**Exercise brief**
Please reproduce, exactly and with nothing added, the lines of the material below that run from the one containing "- timestamps (created_at, updated_at)" to the end.

**Dataset**
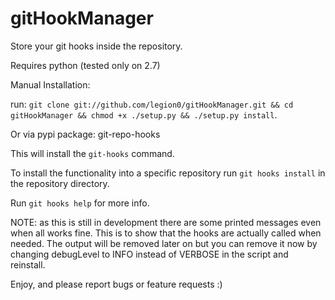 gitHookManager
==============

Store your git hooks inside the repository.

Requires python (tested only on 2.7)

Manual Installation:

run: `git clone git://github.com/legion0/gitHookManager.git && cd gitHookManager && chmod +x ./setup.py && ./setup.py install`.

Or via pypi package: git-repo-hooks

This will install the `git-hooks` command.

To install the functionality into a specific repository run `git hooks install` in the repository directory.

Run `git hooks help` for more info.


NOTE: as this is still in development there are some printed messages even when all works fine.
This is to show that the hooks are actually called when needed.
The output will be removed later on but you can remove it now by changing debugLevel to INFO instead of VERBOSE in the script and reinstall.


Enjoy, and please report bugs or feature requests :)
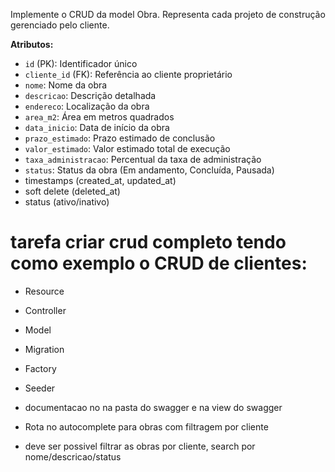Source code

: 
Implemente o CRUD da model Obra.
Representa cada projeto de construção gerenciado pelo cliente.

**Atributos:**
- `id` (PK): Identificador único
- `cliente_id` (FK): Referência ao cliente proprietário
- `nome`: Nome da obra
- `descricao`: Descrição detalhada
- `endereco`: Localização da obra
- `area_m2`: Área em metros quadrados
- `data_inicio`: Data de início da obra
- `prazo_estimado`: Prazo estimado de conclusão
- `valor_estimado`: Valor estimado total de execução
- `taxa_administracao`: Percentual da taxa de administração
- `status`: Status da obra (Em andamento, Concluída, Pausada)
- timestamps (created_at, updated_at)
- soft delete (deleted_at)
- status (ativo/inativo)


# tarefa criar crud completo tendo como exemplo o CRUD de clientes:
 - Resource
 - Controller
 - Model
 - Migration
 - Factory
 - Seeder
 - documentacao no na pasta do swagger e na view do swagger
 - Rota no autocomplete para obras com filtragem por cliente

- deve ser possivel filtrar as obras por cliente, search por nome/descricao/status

**Completed task**
- timestamps (created_at, updated_at)
- soft delete (deleted_at)
- status (ativo/inativo)


# tarefa criar crud completo tendo como exemplo o CRUD de clientes:
 - Resource
 - Controller
 - Model
 - Migration
 - Factory
 - Seeder
 - documentacao no na pasta do swagger e na view do swagger
 - Rota no autocomplete para obras com filtragem por cliente

- deve ser possivel filtrar as obras por cliente, search por nome/descricao/status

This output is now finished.